<712>「満ちる貌」

 変わりばな、で眺めた。直前まで声のしていた、おかしな掛け合いが始まる。平生のもの、捨てた、破られて、天井がどこかと聞かされる、くらくらした、小刻みでは頼りない・・・。

 きっと、大まかな話、異なりに似て、流れ、言葉の端に、かたまりだけぶつけられ、いや待て、ども、いやに待って、いても、譲り合いに蓋をしていくだけ・・・。
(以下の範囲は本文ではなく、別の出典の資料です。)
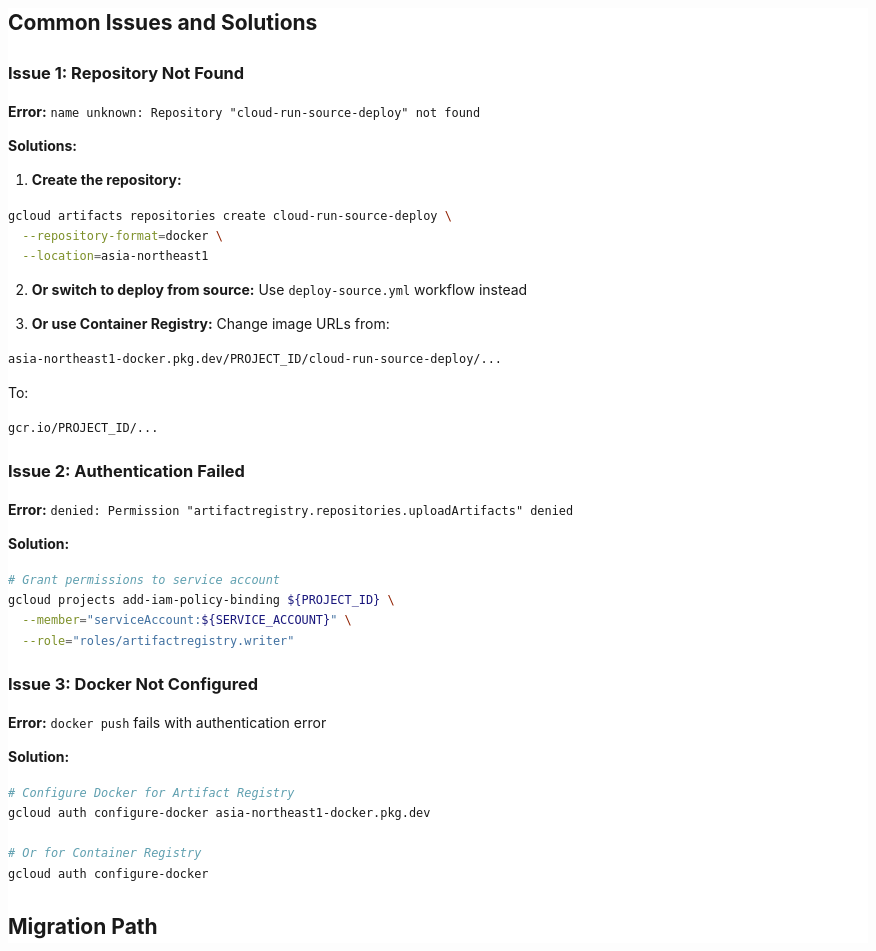 ## Common Issues and Solutions

### Issue 1: Repository Not Found

**Error:** `name unknown: Repository "cloud-run-source-deploy" not found`

**Solutions:**

1. **Create the repository:**
```bash
gcloud artifacts repositories create cloud-run-source-deploy \
  --repository-format=docker \
  --location=asia-northeast1
```

2. **Or switch to deploy from source:**
Use `deploy-source.yml` workflow instead

3. **Or use Container Registry:**
Change image URLs from:
```
asia-northeast1-docker.pkg.dev/PROJECT_ID/cloud-run-source-deploy/...
```
To:
```
gcr.io/PROJECT_ID/...
```

### Issue 2: Authentication Failed

**Error:** `denied: Permission "artifactregistry.repositories.uploadArtifacts" denied`

**Solution:**
```bash
# Grant permissions to service account
gcloud projects add-iam-policy-binding ${PROJECT_ID} \
  --member="serviceAccount:${SERVICE_ACCOUNT}" \
  --role="roles/artifactregistry.writer"
```

### Issue 3: Docker Not Configured

**Error:** `docker push` fails with authentication error

**Solution:**
```bash
# Configure Docker for Artifact Registry
gcloud auth configure-docker asia-northeast1-docker.pkg.dev

# Or for Container Registry
gcloud auth configure-docker
```

## Migration Path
 あの子は顔に似だした。全体として、いや、部分々々その要素が、全て顔にあらわれだしたので、この上もう表情などいらなかった。

「表情を取れ」

そうしばらく大きな声で言った。誰彼にきこえるように大きな声で言った。届く範囲にいるのならばまた、全てを聞いている必要があった。

 真剣さ、縁遠く、なればなるほど、真剣そのものの、かたち、まだ、私自ら食べるものがあって、特別の用意と、ほぼ無関係に、旺盛、旺盛であればこそ、目の前に長く、それは長く穴が開いている。不可能ごと見ている。突然放り出されて何の驚きもなく、ただ立て続けに覗く、そして食べる。たてよこ一斉に、私の仲間で終わる。気がついたときに、気がついたときの、たらふくさを見る。